Several opinion polls are not making the situation any better for the MDC.
They are pointing towards another resounding victory for ZANU PF, a fact that sources close to Chamisa have also confirmed.
As was the case in 2013, the MDC has swiftly dismissed those poll opinions.
Several surveys from the likes of the Council on Foreign Relations (CFR), AfroBarometer and Mass Public Opinion Institute (MPOI) and pronouncements from MDC-T allies, among them the National Constitutional Assembly (NCA), Concerned ZCTU Affiliates, Zimbabwe Vigil and Sokwanele, all pointed to a victory for ZANU PF at the July 31 2013 polls.
The US, which was one of ZANU PF’s fiercest critics, sensing trouble for the MDC, gagged one of its think tanks, Freedom House, from releasing survey results that indicated a crushing victory for ZANU PF in those polls.
During that time, The Guardian, Britain’s flagship publication, had predicted a victory for ZANU PF.
In an article by David Smith, the paper cited the efficiency of the ZANU PF campaign as reason for the MDC’s defeat.
“Running for election for the seventh time, he (President Mugabe) is widely tipped to beat his rival Morgan Tsvangirai in Wednesday’s poll — and to be ushered back into respectability by a pragmatic West,” read the article in part.
The Independent, also of Britain, tipped ZANU PF in an article headlined ‘Odds stacked against Morgan Tsvangirai as Robert Mugabe scents victory in Zimbabwe’.
“Robert Mugabe looks like he can smell victory again … the odds seem stacked against 61-year-old Tsvangirai replacing the 89-year-old Mugabe, who has held power continuously in the 33 years since Zimbabwe secured its independence from Britain,” said the paper.
A more damning assessment came from Chan in his book that he co-authored with Julia Gallagher.
Titled Why Mugabe Won, the book which was published on June 9 2017 reveals why the MDC will find it difficult to win elections in Zimbabwe.
It says:
“The opposition offers nothing tangible or ‘ideal’… It did not have loyal members that were sold into the cause… ZANU PF has got supporters and the opposition has got sympathisers.
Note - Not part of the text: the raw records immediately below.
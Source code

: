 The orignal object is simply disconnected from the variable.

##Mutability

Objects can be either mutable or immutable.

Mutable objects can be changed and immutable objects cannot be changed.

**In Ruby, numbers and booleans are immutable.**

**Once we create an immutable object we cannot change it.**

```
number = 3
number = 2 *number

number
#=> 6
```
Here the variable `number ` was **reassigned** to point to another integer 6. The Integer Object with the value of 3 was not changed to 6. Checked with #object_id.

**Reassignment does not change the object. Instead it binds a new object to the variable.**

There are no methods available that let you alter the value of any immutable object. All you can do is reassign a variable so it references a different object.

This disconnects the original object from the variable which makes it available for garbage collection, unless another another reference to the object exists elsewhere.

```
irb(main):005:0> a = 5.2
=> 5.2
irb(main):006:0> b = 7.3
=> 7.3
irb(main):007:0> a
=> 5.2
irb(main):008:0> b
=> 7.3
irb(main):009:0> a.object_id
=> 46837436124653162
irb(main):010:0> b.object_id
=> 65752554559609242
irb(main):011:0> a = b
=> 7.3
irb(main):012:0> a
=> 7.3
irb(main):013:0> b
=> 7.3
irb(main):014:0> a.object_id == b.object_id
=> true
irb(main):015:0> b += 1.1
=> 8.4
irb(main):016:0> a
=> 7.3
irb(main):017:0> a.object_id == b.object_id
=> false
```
Supporters are loyal — even if things are going wrong they will continue to support.
They contribute to the party. They believe in the cause.
And the Movement for Democratic Change (MDC) has sympathisers — disgruntled ZANU PF people, with scores to settle, opportunists.
Some are genuine activists.
There is no ideological connection between the sympathisers and the MDC.
They are more fluid.
You can’t count on them.
They can abandon the ship.”
With just weeks before the elections, the odds are heavily staked against Chamisa.